Referring to Wisconsin as a “testing ground” for the no-limits
campaign spending that has been ushered in by the US Supreme Court’s Citizens United
ruling, Sanders said, “I have a deep concern that what we saw in
Wisconsin can happen in any state throughout this country and in the
presidential election.”
“I think that people do not fully understand the disaster that Citizens United was,” Sanders said of the 5–4 US Supreme Court decision in radio conversation with Ed Schultz.
“What that did is open the floodgates so that billionaires like the
Koch brothers and others are now prepared to spend unbelievable sums of
money to elect extreme right-wing candidates.”
“Right now, we are moving toward an
oligarchic type of society where big money not only controls the
economy—they’re going to have a very, very heavy say in who gets
elected.” --Sen. Sanders
Sanders is a leading supporter of amending the Constitution in order to assure that all Americans—not just billionaires and corporations—have a voice in American politics.
“Right now, we are moving toward an oligarchic type of society where
big money not only controls the economy—they’re going to have a very,
very heavy say in who gets elected,” argues the independent senator from
Vermont.
What Sanders describes is scary.
But, as he well notes, “grassroots Wisconsin” mustered 47 percent of
the vote in opposition to the money power. And they gave the Democrats
control of the state Senate, creating the first formal legislative check
on Walker’s governorship since his election.

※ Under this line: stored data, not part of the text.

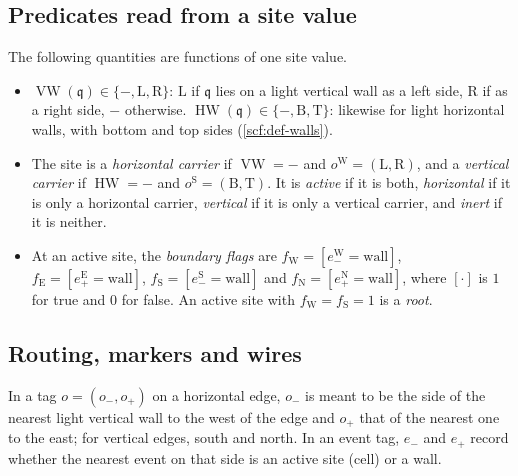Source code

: \subsection{Predicates read from a site value}\label{int:sub-predicates}

The following quantities are functions of one site value.
\begin{itemize}
\item $\operatorname{VW}(\mathfrak q)\in\{-,\mathrm L,\mathrm R\}$: $\mathrm L$ if $\mathfrak q$ lies on a light vertical wall as a left side, $\mathrm R$ if as a right side, $-$ otherwise. $\operatorname{HW}(\mathfrak q)\in\{-,\mathrm B,\mathrm T\}$: likewise for light horizontal walls, with bottom and top sides (\cref{scf:def-walls}).
\item The site is a \emph{horizontal carrier} if $\operatorname{VW}=-$ and $o^{\mathrm W}=(\mathrm L,\mathrm R)$, and a \emph{vertical carrier} if $\operatorname{HW}=-$ and $o^{\mathrm S}=(\mathrm B,\mathrm T)$. It is \emph{active} if it is both, \emph{horizontal} if it is only a horizontal carrier, \emph{vertical} if it is only a vertical carrier, and \emph{inert} if it is neither.
\item At an active site, the \emph{boundary flags} are $f_{\mathrm W}=[e^{\mathrm W}_-=\mathrm{wall}]$, $f_{\mathrm E}=[e^{\mathrm E}_+=\mathrm{wall}]$, $f_{\mathrm S}=[e^{\mathrm S}_-=\mathrm{wall}]$ and $f_{\mathrm N}=[e^{\mathrm N}_+=\mathrm{wall}]$, where $[\cdot]$ is $1$ for true and $0$ for false. An active site with $f_{\mathrm W}=f_{\mathrm S}=1$ is a \emph{root}.
\end{itemize}

\subsection{Routing, markers and wires}\label{int:sub-routing}

In a tag $o=(o_-,o_+)$ on a horizontal edge, $o_-$ is meant to be the side of the nearest light vertical wall to the west of the edge and $o_+$ that of the nearest one to the east; for vertical edges, south and north. In an event tag, $e_-$ and $e_+$ record whether the nearest event on that side is an active site ($\mathrm{cell}$) or a wall.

“This is not the time to [throw your hands up in despair]. This is
not the time to do that,” he adds. “This is the time to organize for the
taking on all of this money.”
As usual, the gentleman from Vermont is right.
There is no point in getting scared.
It is time to get organized to address that which scares us: an assault on nothing less than the basic underpinnings of democracy.